About two-thirds of the health insurers offering PPO plans in the marketplaces last year have either cut back the number of PPO plans they’re offering or cut PPO plans altogether for 2016, finds a new study by the Robert Wood Johnson Foundation.
The study says carriers attribute the strategy to high costs making it impossible to price some exchange products affordably.
While the exit of so many PPOs in the 2016 marketplace will be a significant change, RWJF researcher Kathy Hempstead tells Healthcare Dive it remains to be seen whether the same will occur in the off-exchange market and employer-sponsored coverage.
She says the marketplaces were singled out for study due to the availability of data, so whether PPOs are disappearing across the industry remains a question.

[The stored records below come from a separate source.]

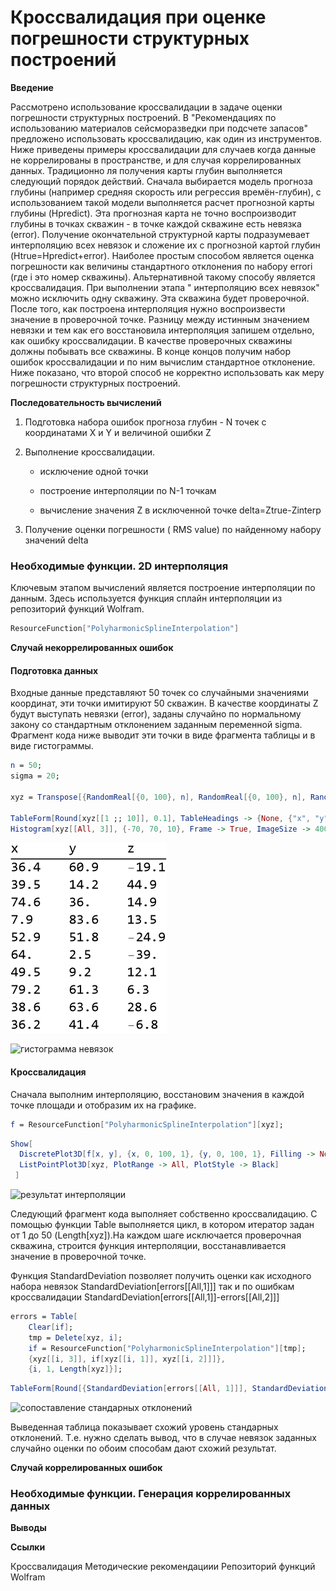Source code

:# Кроссвалидация при оценке погрешности структурных построений 

**Введение**

Рассмотрено использование кроссвалидации в задаче оценки погрешности структурных построений. В "Рекомендациях по использованию материалов сейсморазведки при подсчете запасов" предложено использовать кроссвалидацию, как один из инструментов. Ниже приведены примеры  кроссвалидации для случаев когда данные не коррелированы в пространстве, и для случая коррелированных данных.
Традиционно ля получения карты глубин выполняется следующий порядок действий. Сначала выбирается модель прогноза глубины (например средняя скорость или регрессия времён-глубин),  с использованием такой модели выполняется расчет прогнозной карты глубины (Hpredict). Эта прогнозная карта не точно воспроизводит глубины в точках скважин - в точке каждой скважине есть невязка (error). Получение окончательной структурной карты подразумевает интерполяцию всех невязок и сложение их с прогнозной картой глубин (Htrue=Hpredict+error). Наиболее простым способом является оценка погрешности как величины стандартного отклонения по набору errori (где i это номер скважины).
Альтернативной такому способу является кроссвалидация. При выполнении этапа " интерполяцию всех невязок" можно исключить одну скважину. Эта скважина будет проверочной. После того, как построена интерполяция нужно воспроизвести значение в проверочной точке. Разницу между истинным значением невязки и тем как его восстановила интерполяция запишем отдельно, как ошибку кроссвалидации. В качестве проверочных скважины должны побывать все скважины.  В конце концов получим набор ошибок кроссвалидации и по ним вычислим стандартное отклонение.
Ниже показано, что второй способ не корректно использовать как меру погрешности структурных построений.

**Последовательность вычислений**

1. Подготовка набора ошибок прогноза глубин - N точек с координатами X и Y и величиной ошибки Z

1. Выполнение кроссвалидации. 

    - исключение одной точки

    - построение интерполяции по N-1 точкам

    - вычисление значения Z в исключенной точке delta=Ztrue-Zinterp

1. Получение оценки погрешности ( RMS value) по найденному набору значений delta

### Необходимые функции. 2D интерполяция

Ключевым этапом вычислений является построение интерполяции по данным. Здесь используется функция сплайн интерполяции из репозиторий функций Wolfram.

```mathematica
ResourceFunction["PolyharmonicSplineInterpolation"]
```

**Случай некоррелированных ошибок**

#### Подготовка данных

Входные данные представляют  50 точек со случайными значениями координат, эти  точки имитируют 50 скважин. В качестве координаты Z будут выступать невязки (error), заданы случайно по нормальному закону со стандартным отклонением заданным переменной sigma.
Фрагмент кода ниже выводит эти точки в виде фрагмента таблицы и в виде гистограммы.

```mathematica
n = 50;
sigma = 20; 
 
xyz = Transpose[{RandomReal[{0, 100}, n], RandomReal[{0, 100}, n], RandomVariate[NormalDistribution[0, sigma], n]}]; 
 
TableForm[Round[xyz[[1 ;; 10]], 0.1], TableHeadings -> {None, {"x", "y", "z"}}]
Histogram[xyz[[All, 3]], {-70, 70, 10}, Frame -> True, ImageSize -> 400, PlotLabel -> "Error distribution", LabelStyle -> Directive[11, Bold, Black]]
```

![фрагмент таблицы](crossval\img\cv01.png)

![гистограмма невязок]((crossval\img\cv02.png))

#### Кроссвалидация

Сначала выполним  интерполяцию, восстановим значения в каждой точке площади и отобразим их на графике.

```mathematica
f = ResourceFunction["PolyharmonicSplineInterpolation"][xyz];
```

```mathematica
Show[
  DiscretePlot3D[f[x, y], {x, 0, 100, 1}, {y, 0, 100, 1}, Filling -> None, Joined -> True, ColorFunction -> Hue], 
  ListPointPlot3D[xyz, PlotRange -> All, PlotStyle -> Black] 
 ]
```

![результат интерполяции]((crossval\img\cv03.png))

Следующий фрагмент кода выполняет собственно кроссвалидацию.
С помощью функции Table выполняется цикл, в котором итератор  задан от 1 до 50 (Length[xyz]).На каждом шаге исключается проверочная скважина, строится функция интерполяции, восстанавливается значение в проверочной точке. 

Функция StandardDeviation позволяет получить оценки
	как исходного набора невязок StandardDeviation[errors[[All,1]]]
	так и по ошибкам кроссвалидации StandardDeviation[errors[[All,1]]-errors[[All,2]]]

```mathematica
errors = Table[
   	Clear[if]; 
   	tmp = Delete[xyz, i]; 
   	if = ResourceFunction["PolyharmonicSplineInterpolation"][tmp]; 
   	{xyz[[i, 3]], if[xyz[[i, 1]], xyz[[i, 2]]]}, 
    {i, 1, Length[xyz]}];
```

```mathematica
TableForm[Round[{StandardDeviation[errors[[All, 1]]], StandardDeviation[errors[[All, 1]] - errors[[All, 2]]]}, 0.1], TableHeadings -> {{"RMS error initial", "RMS error cross"}, None}]
```

![сопоставление стандарных отклонений]((crossval\img\cv04.png))

Выведенная таблица  показывает схожий уровень стандарных отклонений. Т.е. нужно сделать вывод, что в случае невязок заданных случайно оценки по обоим способам дают схожий результат.

**Случай коррелированных ошибок**

### Необходимые функции. Генерация коррелированных данных

**Выводы**

**Ссылки**

Кроссвалидация
Методические рекомендациии
Репозиторий функций Wolfram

“We don’t really know. I feel like some things are happening across the board,” she says. For example, Blue Cross and Blue Shield of Texas dropped their marketplace PPO—leaving no PPOs on the exchange in Texas—and did so for their off-exchange individual markets too, Hempstead says.
She adds what some carriers are calling a PPO are a lot less broadly based than what they offered as PPOs last year.
Why the change in strategy?
While PPOs tend to include more providers in their networks and offer some out-of-network benefits, it’s the latter part insurers are really trying to manage, Hempstead suggests, because controlling provider access ties in with efforts toward value-based care and risk sharing.
It appears carriers want to limit access to out-of-network providers, she says, because they want to keep patients funneled to the network providers that now have tightly controlled agreements to manage utilization in a particular way, and to share risk with the carrier.
“If you want that kind of control, you don’t want people sauntering outside of the network and going to see somebody else who might practice in a totally different way, even if they do have some co-insurance,” Hempstead says. “I feel like that is something that is going on across the market.”
Among the report’s findings:
- Just 33% of 2015 silver plan PPOs remain available for 2016;
- In 2015, 93 carriers offered PPO plans in 48 states, resulting in 131 unique carrier-state combinations (some carriers offered PPO plans in multiple states). Forty-three carrier-state PPO combinations remain for 2016;
- In 22 states, all of the PPO offerings were either dropped or reduced, with only 11 states keeping their offerings unchanged; and
- The dropping of PPO plans occurred either because carriers exited the market, or because they discontinued their PPO plans.
Why now?
As for why PPOs are disappearing in 2016, it’s because carriers have realized they previously priced below cost, and because some carriers who offered them have exited the market the altogether, including a number of the failed co-ops, Hempstead says.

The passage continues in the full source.